Eu moro neste apartamento há dez anos e minha mãe veio aqui duas vezes. A primeira visita foi um convite meu, formal, para um jantar só com meus pais. Eu ia cozinhar, ela não podia recusar. A comida não ficou uma maravilha, mas ela não criticou. Sobrevivemos. A segunda visita foi por causa de uma tragédia (calma, nada sério). Faltou luz na casa dela. Mas faltou luz na casa dela no dia do último capítulo de Avenida Brasil, aquela novela que parou o país. A novela que estacionou minha mãe e meu pai diante da televisão de segunda a sábado após o Jornal Nacional fizesse lua cheia ou chovesse canivete. Obcecados por Carminha, Nina e Tufão. Compreendi que estavam mergulhados no vício na noite do aniversário de casamento deles, quando finalmente concordaram em sair para jantar fora e, na hora da novela, apoiaram o celular na garrafa de azeite e compartilharam fones de ouvido enquanto comiam.  

Meses depois, anunciou-se o início da tragédia: no dia do último capítulo, meu pai estaria fora da cidade, a trabalho; seriam obrigados a assistir separados. Foi sofrido aceitar, mas não teve jeito. E a coisa só ia piorar. A tão esperada sexta-feira em que tudo seria revelado, e o vício chegaria ao ápice, amanheceu sem energia. Assim que minha mãe acordou e notou a falta de luz, me ligou: “Tem energia aí? Telefona agora para a Eletropaulo porque tô sem luz”. Telefonei e a gravação avisou: sem previsão. Minha mãe resmungou que tinha muita coisa pra fazer em casa, que a comida ia descongelar, que não dava pra ficar sem televisão e desligou na minha cara. Na sequência, me ligou de hora em hora pedindo para checar. Sem previsão. Sem previsão. Sem previsão. O dia voou sem previsão. Oito horas da noite, meu celular toca pela vigésima vez: “A luz não voltou! O que eu faço? Tá sabendo que hoje é o último capítulo da novela? O ÚLTIMO CAPÍTULO! Não é possível que estão fazendo isso comigo! Sua TV tá funcionando, né? Tô indo praí”. A TV estava em ordem, mas a casa… 
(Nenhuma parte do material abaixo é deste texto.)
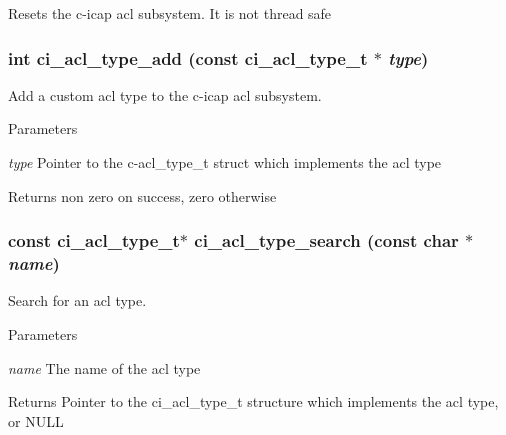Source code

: Resets the c-\/icap acl subsystem. It is not thread safe \hypertarget{group__ACL_ga20a6c804c70afdb1fe0ec28a516e113f}{
\subsubsection[{ci\_\-acl\_\-type\_\-add}]{\setlength{\rightskip}{0pt plus 5cm}int ci\_\-acl\_\-type\_\-add (const {\bf ci\_\-acl\_\-type\_\-t} $\ast$ {\em type})}}
\label{group__ACL_ga20a6c804c70afdb1fe0ec28a516e113f}


Add a custom acl type to the c-\/icap acl subsystem. 
\begin{DoxyParams}{Parameters}
\item[{\em type}]Pointer to the c-\/acl\_\-type\_\-t struct which implements the acl type \end{DoxyParams}
\begin{DoxyReturn}{Returns}
non zero on success, zero otherwise 
\end{DoxyReturn}
\hypertarget{group__ACL_ga7ee2105ebc7574e0e0a73e9a0069cbdb}{
\subsubsection[{ci\_\-acl\_\-type\_\-search}]{\setlength{\rightskip}{0pt plus 5cm}const {\bf ci\_\-acl\_\-type\_\-t}$\ast$ ci\_\-acl\_\-type\_\-search (const char $\ast$ {\em name})}}
\label{group__ACL_ga7ee2105ebc7574e0e0a73e9a0069cbdb}


Search for an acl type. 
\begin{DoxyParams}{Parameters}
\item[{\em name}]The name of the acl type \end{DoxyParams}
\begin{DoxyReturn}{Returns}
Pointer to the ci\_\-acl\_\-type\_\-t structure which implements the acl type, or NULL 
\end{DoxyReturn}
Ninguém pode imaginar o estado em que estava o meu apartamento. Eu tinha tirado a semana para revisitar caixas antigas, mudar coisas de lugar, separar roupas para doação. O caos. E minha mãe estava vindo para cá. Minha mãe é sofisticada, elegante, impecavelmente arrumada, minimalista e chique. A casa dela segue essa mesma linha. E ela se irrita muito porque a filha dela não é assim, então prefere não me visitar. Mas está a caminho. Socorro. Entuchei o caos no quarto de hóspede e fechei a porta. Tranquei a porta e sumi com a chave. A sala ficou até apresentável. Preparei um aperitivo simpático, deixei arrumadas duas lindas xícaras de café que ela me deu, borrifei no ar um cheirinho chiquérrimo que ela me mandou comprar naquela loja caríssima de cama, mesa e banho, liguei a TV e ela chegou. “Bem-vinda, mã…” Entrou como um furacão e se jogou no sofá. Meu Deus. O sofá. “Mãe, viu que apartamento arrumado e cheiroso pra te receber? Quer mais alguma coisa no aperitivo? Quer um vinho? Uma água? Um café agora ou depois?”
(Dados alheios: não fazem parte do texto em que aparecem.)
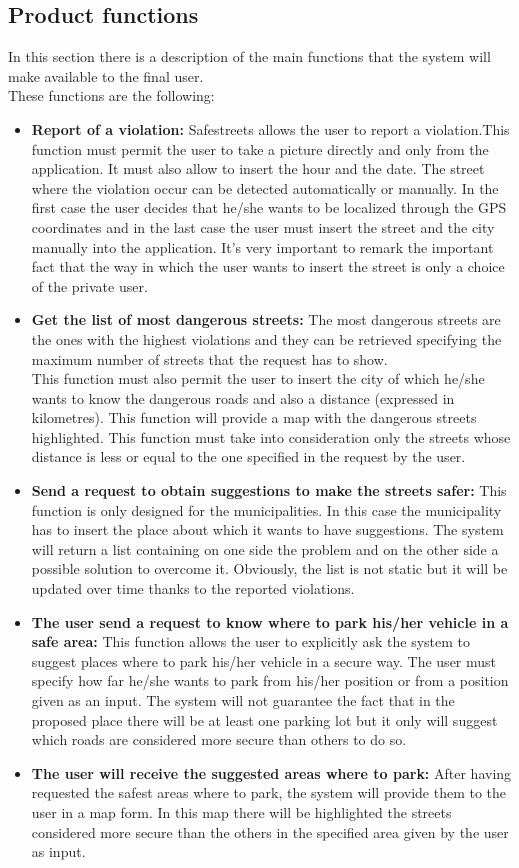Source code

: \documentclass[titlepage]{article}
\begin{document}
\subsection{Product functions}
In this section there is a description of the main functions that the system will make available to the final user.\\
These functions are the following:
\begin{itemize}
	\item \textbf{Report of a violation:} Safestreets allows the user to report a violation.This function must permit the user to take a picture directly and only from the application. It must also allow to insert the hour and the date. The street where the violation occur can be detected automatically or manually. In the first case the user decides that he/she wants to be localized through the GPS coordinates and in the last case the user must insert the street and the city manually into the application. It's very important to remark the important fact that the way in which the user wants to insert the street is only a choice of the private user.
	\item \textbf{Get the list of most dangerous streets: }
	The most dangerous streets are the ones with the highest violations and they can be retrieved specifying the maximum number of streets that the request has to show. \\
This function must also permit the user to insert the city of which he/she wants to know the dangerous roads and also a distance (expressed in kilometres). This function will provide a map with the dangerous streets highlighted. This function must take into consideration only the streets whose distance is less or equal to the one specified in the request by the user. 
	\item \textbf{Send a request to obtain suggestions to make the streets safer:}
	This function is only designed for the municipalities. In this case the municipality has to insert the place about which it wants to have suggestions. The system will return a list containing on one side the problem and on the other side a possible solution to overcome it. Obviously, the list is not static but it will be updated over time thanks to the reported violations.
	\item \textbf{The user send a request to know where to park his/her vehicle in a safe area:}
	This function allows the user to explicitly ask the system to suggest places where to park his/her vehicle in a secure way. 
The user must specify how far he/she wants to park from his/her position or from a position given as an input. The system will not guarantee the fact that in the proposed place there will be at least one parking lot but it only will suggest which roads are considered more secure than others to do so.
	\item \textbf{The user will receive the suggested areas where to park:}
	After having requested the safest areas where to park, the system will provide them to the user in a map form. In this map there will be highlighted the streets considered more secure than the others in the specified area given by the user as input.

\end{itemize}
\end{document}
Nada a distraiu. “Mas que sofá, hein, minha filha! Como é que você vive com um sofá duro desse jeito? Coisa horrorosa! Olha esse encosto, parece uma parede! Se você queria me quebrar as costas, podia ter me jogado no chão assim que eu entrei; teria sido menos doído do que cair nesse sofá. Vai ser um martírio assistir à minha novela aqui. Não dá nem pra esticar as pernas, nem pra deitar a cabeça. Que tortura!”. Esbocei sugerir que ela usasse as almofadas como encosto, ou que deitasse para o lado, mas não deu tempo de dizer nada: o “oi oi oi” da abertura da novela começou e ela me mandou ficar quieta. “Silêncio. Vou ver minha novela. Amanhã vamos comprar um sofá novo, confortável, decente. Isso aqui não tem cabimento. E liga de novo na Eletropaulo pra saber quando minha luz vai voltar.” Sem previsão.